### Your assignment:
All entries need to be written out verbatim, with pictures omitted.

Data START

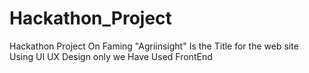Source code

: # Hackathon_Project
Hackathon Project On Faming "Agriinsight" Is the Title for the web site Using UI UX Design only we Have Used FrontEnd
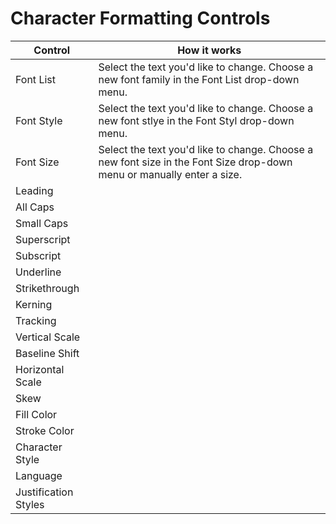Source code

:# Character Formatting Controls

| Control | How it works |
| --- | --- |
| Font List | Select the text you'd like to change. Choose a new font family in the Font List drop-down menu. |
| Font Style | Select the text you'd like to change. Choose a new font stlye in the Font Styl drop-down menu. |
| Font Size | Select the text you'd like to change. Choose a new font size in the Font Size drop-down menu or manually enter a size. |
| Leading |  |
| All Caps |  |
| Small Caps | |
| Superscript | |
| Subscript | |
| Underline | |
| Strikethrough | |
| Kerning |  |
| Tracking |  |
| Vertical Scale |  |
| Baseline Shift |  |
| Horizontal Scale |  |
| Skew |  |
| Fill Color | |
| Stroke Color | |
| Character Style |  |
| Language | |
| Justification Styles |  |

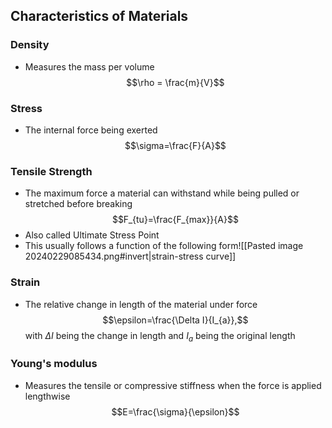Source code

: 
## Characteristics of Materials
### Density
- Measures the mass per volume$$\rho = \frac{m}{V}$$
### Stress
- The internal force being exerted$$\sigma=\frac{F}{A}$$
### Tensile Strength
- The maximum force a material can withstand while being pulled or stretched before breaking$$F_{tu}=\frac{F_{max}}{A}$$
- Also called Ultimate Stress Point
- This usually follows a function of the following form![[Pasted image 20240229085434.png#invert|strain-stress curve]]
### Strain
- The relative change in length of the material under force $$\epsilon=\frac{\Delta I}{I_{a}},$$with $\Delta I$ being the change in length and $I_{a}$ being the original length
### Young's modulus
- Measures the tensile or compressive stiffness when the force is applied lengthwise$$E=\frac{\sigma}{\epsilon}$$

Data END

### Solution for this problem:
Source code

: # Hackathon_Project
Hackathon Project On Faming "Agriinsight" Is the Title for the web site Using UI UX Design only we Have Used FrontEnd
Source code

:# Character Formatting Controls

| Control | How it works |
| --- | --- |
| Font List | Select the text you'd like to change. Choose a new font family in the Font List drop-down menu. |
| Font Style | Select the text you'd like to change. Choose a new font stlye in the Font Styl drop-down menu. |
| Font Size | Select the text you'd like to change. Choose a new font size in the Font Size drop-down menu or manually enter a size. |
| Leading |  |
| All Caps |  |
| Small Caps | |
| Superscript | |
| Subscript | |
| Underline | |
| Strikethrough | |
| Kerning |  |
| Tracking |  |
| Vertical Scale |  |
| Baseline Shift |  |
| Horizontal Scale |  |
| Skew |  |
| Fill Color | |
| Stroke Color | |
| Character Style |  |
| Language | |
| Justification Styles |  |

Source code

: 
## Characteristics of Materials
### Density
- Measures the mass per volume$$\rho = \frac{m}{V}$$
### Stress
- The internal force being exerted$$\sigma=\frac{F}{A}$$
### Tensile Strength
- The maximum force a material can withstand while being pulled or stretched before breaking$$F_{tu}=\frac{F_{max}}{A}$$
- Also called Ultimate Stress Point
- This usually follows a function of the following form![[Pasted image 20240229085434.png#invert|strain-stress curve]]
### Strain
- The relative change in length of the material under force $$\epsilon=\frac{\Delta I}{I_{a}},$$with $\Delta I$ being the change in length and $I_{a}$ being the original length
### Young's modulus
- Measures the tensile or compressive stiffness when the force is applied lengthwise$$E=\frac{\sigma}{\epsilon}$$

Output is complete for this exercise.